Wan favors maximalism. Patrick Wilson yelling “AHHHHHH” in almost every scene he’s in in Aquaman, and the octopus playing drums, also in Aquaman. Cars backing out of planes in Furious 7; the incomprehensibly earnest, saccharine love story at the center of The Conjuring franchise. Little morsels that only someone with Michael Bay-like enthusiasm could be convinced will resonate with audiences. I mean, he’s right because here I am talking about it. But I keep asking myself what this says (“says”) about the things people want from studio films. It’s rare to hear about a mid-range, well-marketed movie from a place like Warner Bros. through word-of-mouth anymore. Even less so to witness that director’s trajectory, from indie horror films to blockbuster action franchises, and see the exact same elements at play every time.
This speaks to talent, sure. Wan makes the case that finding success with a big budget is as tricky as finding critical success along more serious, dramatic routes. The scares in his horror films are consistently well-constructed and inventive, his action sequences legible and kinetic. But there’s something else, something even less sophisticated: I think Wan wants to see what audiences will let him get away with, but without thinking of himself as separate from them. Wan seems to crave the kind of cinematic experience that makes you glad there are other people in a theater with you. Forget studio metrics or lame actorly considerations like dignity. Character dialogue will consist of things like, “I’ve wanted a blood-connection my whole life” and, “War is coming to the surface and I’m bringing the wrath of the seven seas with me!” Bones will pop out of skin like champagne corks. The ghosts will look shockingly glamorous and simultaneously terrifying. It’s a gas. James Wan is a madman who loves to say, “Yes and…”
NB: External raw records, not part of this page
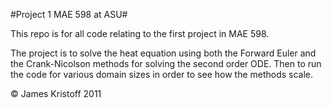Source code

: #Project 1 MAE 598 at ASU#

This repo is for all code relating to the first project in MAE 598.

The project is to solve the heat equation using both the Forward Euler and the Crank-Nicolson methods for solving the second order ODE.  Then to run the code for various domain sizes in order to see how the methods scale.

&copy; James Kristoff 2011
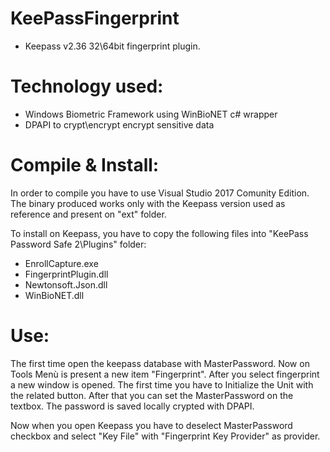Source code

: # KeePassFingerprint

- Keepass v2.36 32\64bit fingerprint plugin.

# Technology used:

  - Windows Biometric Framework using WinBioNET c# wrapper
  - DPAPI to crypt\encrypt encrypt sensitive data

# Compile & Install:

In order to compile you have to use Visual Studio 2017 Comunity Edition.
The binary produced works only with the Keepass version used as reference and present on "ext" folder.

To install on Keepass, you have to copy the following files into "KeePass Password Safe 2\Plugins" folder:
  - EnrollCapture.exe
  - FingerprintPlugin.dll
  - Newtonsoft.Json.dll
  - WinBioNET.dll

# Use:

The first time open the keepass database with MasterPassword. 
Now on Tools Menù is present a new item "Fingerprint".
After you select fingerprint a new window is opened.
The first time you have to Initialize the Unit with the related button.
After that you can set the MasterPassword on the textbox.
The password is saved locally crypted with DPAPI.

Now when you open Keepass you have to deselect MasterPassword checkbox and select "Key File" with "Fingerprint Key Provider" as provider.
In an interview with The Verge, he said, “If I can get the audience to connect with the characters emotionally … then I always feel like I can sort of put them in the most outrageous circumstances, and the audience is okay to go with that. Because I’m grounding the audience by the emotion of the characters. And whether it’s this action film, or it’s the horror movies that I do, I can put the characters in the most messed-up situations because I’ve set them up like this. That, to me, is the key.” That’s sort of true, but I don’t think anyone would mistake the behavior and reactions of Wan’s characters as “grounded.” It’s not bad. Heightened, maybe. Borderline impressionistic, almost definitely.
I could stick my neck out and do something like compare Wan to Hitchcock, but that wouldn’t do either of them justice. People need to be freed from the mental prison that charts movies on a grade of “good” to “bad,” movies that “say something” versus those that are “worthless.” It’s more about if they mean something to you, if they elicit a response you want more of. I won’t harp on how the studio system is completely broken, making directors like Wan something of a rare breed. But I will step into line with many others and offer the contention that the delights of absurdity and cackle-inducing melodrama are just as consequential as any self-serious message movie. And really, our desert island movies aren’t the ones that made us the saddest or make us seem smart, but the ones we want to watch over and over again. Luckily, James Wan makes those by the bucketload.